> DATA TO USE

---

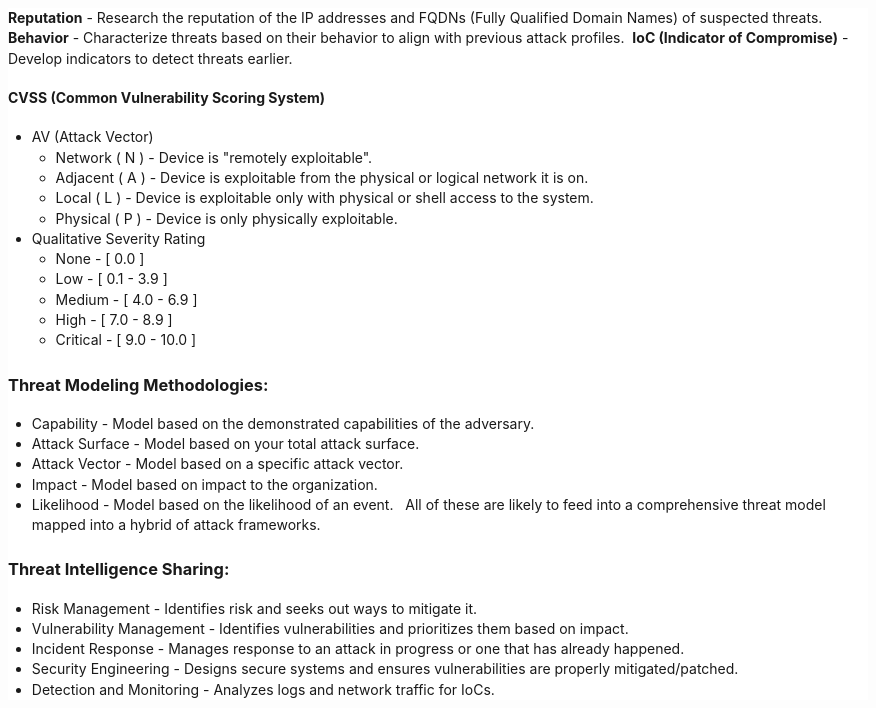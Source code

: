 **Reputation** - Research the reputation of the IP addresses and FQDNs (Fully Qualified Domain Names) of suspected threats. 
**Behavior** - Characterize threats based on their behavior to align with previous attack profiles. 
**IoC (Indicator of Compromise)** - Develop indicators to detect threats earlier. 
#### CVSS (Common Vulnerability Scoring System) 
-   AV (Attack Vector)  
    -   Network ( N ) - Device is "remotely exploitable".  
    -   Adjacent ( A ) - Device is exploitable from the physical or logical network it is on.  
    -   Local ( L ) - Device is exploitable only with physical or shell access to the system.  
    -   Physical ( P ) - Device is only physically exploitable. 
-   Qualitative Severity Rating 
    -   None - [ 0.0 ]  
    -   Low - [ 0.1 - 3.9 ] 
    -   Medium - [ 4.0 - 6.9 ] 
    -   High - [ 7.0 - 8.9 ]  
    -   Critical - [ 9.0 - 10.0 ]
### Threat Modeling Methodologies: 
- Capability - Model based on the demonstrated capabilities of the adversary. 
- Attack Surface - Model based on your total attack surface.  
- Attack Vector - Model based on a specific attack vector. 
- Impact - Model based on impact to the organization. 
- Likelihood - Model based on the likelihood of an event.  
All of these are likely to feed into a comprehensive threat model mapped into a hybrid of attack frameworks.
### Threat Intelligence Sharing: 
- Risk Management - Identifies risk and seeks out ways to mitigate it. 
- Vulnerability Management - Identifies vulnerabilities and prioritizes them based on impact. 
- Incident Response - Manages response to an attack in progress or one that has already happened.  
- Security Engineering - Designs secure systems and ensures vulnerabilities are properly mitigated/patched. 
- Detection and Monitoring - Analyzes logs and network traffic for IoCs.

---

> TASK TO CARRY OUT
Wherever the word "Device" appears in a line of the records, count that line. Say how many there are, with no other words.

> ANSWER SPACE
4